The short answer is no, not really.
Here's my take on why. Jewish Federations face two competing demands for web investments. The first is what do we do for our own websites? For example how can www.cjp.org best meet the need to educate and engage donors in our work. The second question is what do Federations do programmatically to leverage the promise of technology throughout our communities.
For most of us, our focus is on our own Federation website. For many years, we were able to rely on a product from the Jewish Federations of North America. Perhaps ten years ago, they launched a remarkably innovative set of tools for federations around the country. Called Fedweb, it offers local federations a bundled set of functionality: content management, ecommerce, event registration, and email marketing. Over 100 of us, including CJP, still use it. For what we get, the price is right; our fees are about $2500/month.
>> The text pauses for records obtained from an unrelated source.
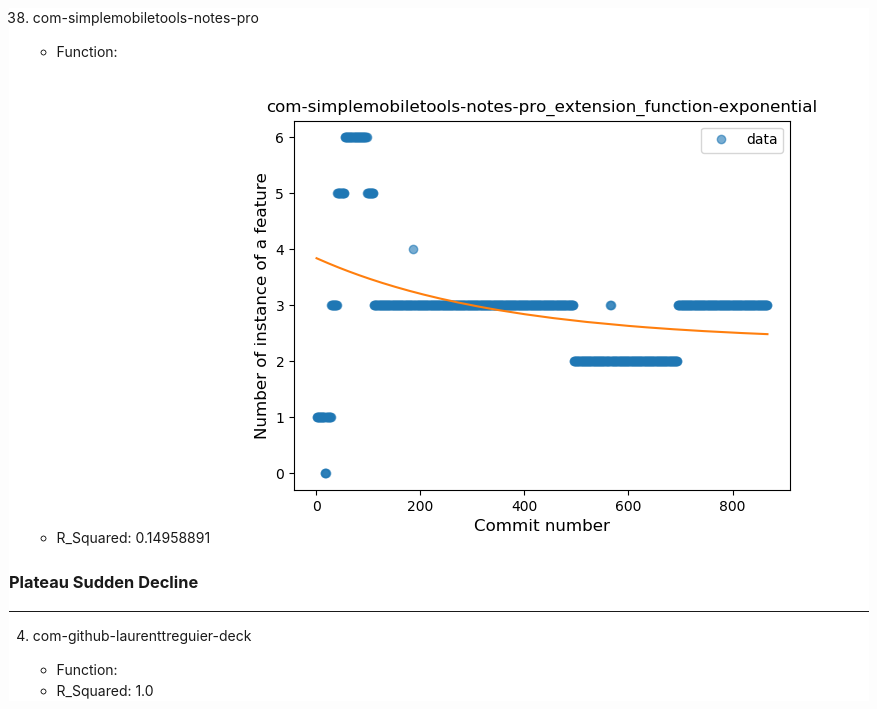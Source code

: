 38. com-simplemobiletools-notes-pro

	*  Function: ![equation](http://latex.codecogs.com/svg.latex?144.235685x%5E%7B0.997221%7D%20&plus;%202.352844)
	* R_Squared: 0.14958891
 ![com-simplemobiletools-notes-proextension_function](../plots/com-simplemobiletools-notes-pro_extension_function_T5.png)

### <a name="T10">Plateau Sudden Decline</a> 
 ----

4. com-github-laurenttreguier-deck

	*  Function: ![equation](http://latex.codecogs.com/svg.latex?%5Cfrac%7B1.0%7D%7B1%20&plus;%20%5Cepsilon%5E%28--55.135262%28x%20-2.493651%29%29%7D%20&plus;%200.0)
	* R_Squared: 1.0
Sadly, however, the UJC platform hasn't keep current with the changing needs of nonprofits. The new Jewish Federations marketing team is doing a great job, offering new flash components for holidays and new media guidebooks from Blue State Digital. But Fedweb itself is a pretty challenging environment to work in.
So most Federations who have the resources to do so are working on or have implemented alternative platforms. New York, Chicago and Los Angeles are on different systems. San Francisco is about to do so, and Montreal is exploring their options. Here at CJP, we're looking to improve what we're doing in the short run and beginning to budget for a new cjp.org site.
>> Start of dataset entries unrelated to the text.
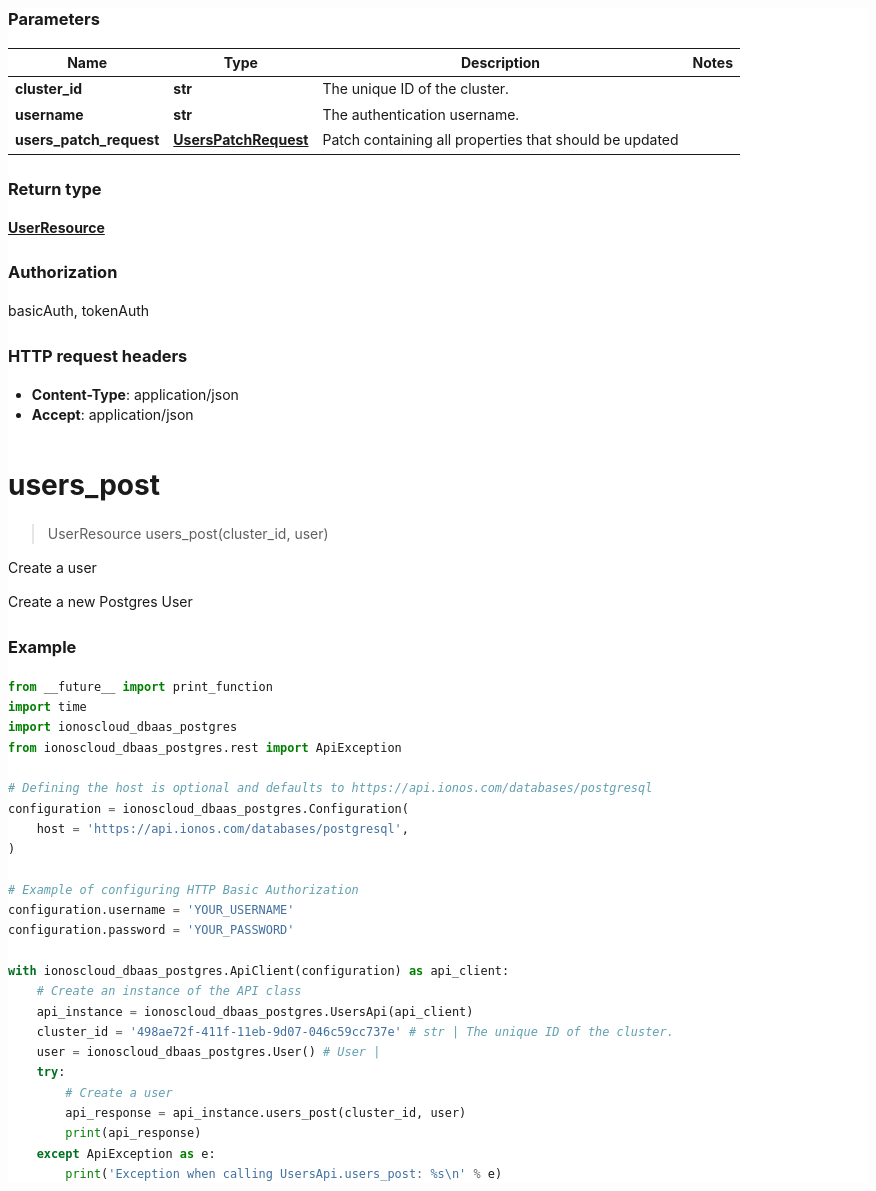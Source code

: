 ### Parameters

| Name | Type | Description  | Notes |
| ------------- | ------------- | ------------- | ------------- |
| **cluster_id** | **str**| The unique ID of the cluster. |  |
| **username** | **str**| The authentication username. |  |
| **users_patch_request** | [**UsersPatchRequest**](../models/UsersPatchRequest.md)| Patch containing all properties that should be updated |  |

### Return type

[**UserResource**](../models/UserResource.md)

### Authorization

basicAuth, tokenAuth

### HTTP request headers

 - **Content-Type**: application/json
 - **Accept**: application/json

# **users_post**
> UserResource users_post(cluster_id, user)

Create a user

Create a new Postgres User

### Example

```python
from __future__ import print_function
import time
import ionoscloud_dbaas_postgres
from ionoscloud_dbaas_postgres.rest import ApiException

# Defining the host is optional and defaults to https://api.ionos.com/databases/postgresql
configuration = ionoscloud_dbaas_postgres.Configuration(
    host = 'https://api.ionos.com/databases/postgresql',
)

# Example of configuring HTTP Basic Authorization
configuration.username = 'YOUR_USERNAME'
configuration.password = 'YOUR_PASSWORD'

with ionoscloud_dbaas_postgres.ApiClient(configuration) as api_client:
    # Create an instance of the API class
    api_instance = ionoscloud_dbaas_postgres.UsersApi(api_client)
    cluster_id = '498ae72f-411f-11eb-9d07-046c59cc737e' # str | The unique ID of the cluster.
    user = ionoscloud_dbaas_postgres.User() # User | 
    try:
        # Create a user
        api_response = api_instance.users_post(cluster_id, user)
        print(api_response)
    except ApiException as e:
        print('Exception when calling UsersApi.users_post: %s\n' % e)
```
What's really different and unique about Boston's approach is our decision to focus on the programmatic investment in JewishBoston.com. When I tell people in other communities that we're taking the community functionality out of CJP.org and putting it into JewishBoston.com, they get it and think it's a good idea. But understandly so, most Federations are focused on their own marketing problem.
As we launch, it's our hope that JewishBoston.com will be a model for other communities and that others will choose to replicate our approach, leverage our investment, and, most importantly, make it easy for everyone to participate in Jewish life.


$2500/month for FedWeb!? $30k/year. What's right about that price? I hope you plan to dump that asap and evaluate what you got out of it.
Posted by: john smith | Dec 08, 2009 at 02:59 PM
Do you really think that this cost is unreasonable? What I've seen is that somewhat comparable hosted services from Convio or Kintera run about the same and have higher variable costs.
However those systems don't typically include Federation-specific needs such as the Jewish calendar, candlelighting and Torah portion information, centralized content library, fundraising materials, community calendar and resource guide, and distributed event management. So Fedweb is a bit more than a CMS platform.
While we haven't done a full assessment of the design, implementation, and ongoing costs to replace Fedweb for CJP, I think it will be hard for us to do much better.
After JewishBoston.com is up and running, we'll have a better opportunity to review what CJP needs to have for its own marketing purposes, how it can leverage the capabilities of the new site, and what features are required.
We'd welcome your thoughts about other platforms.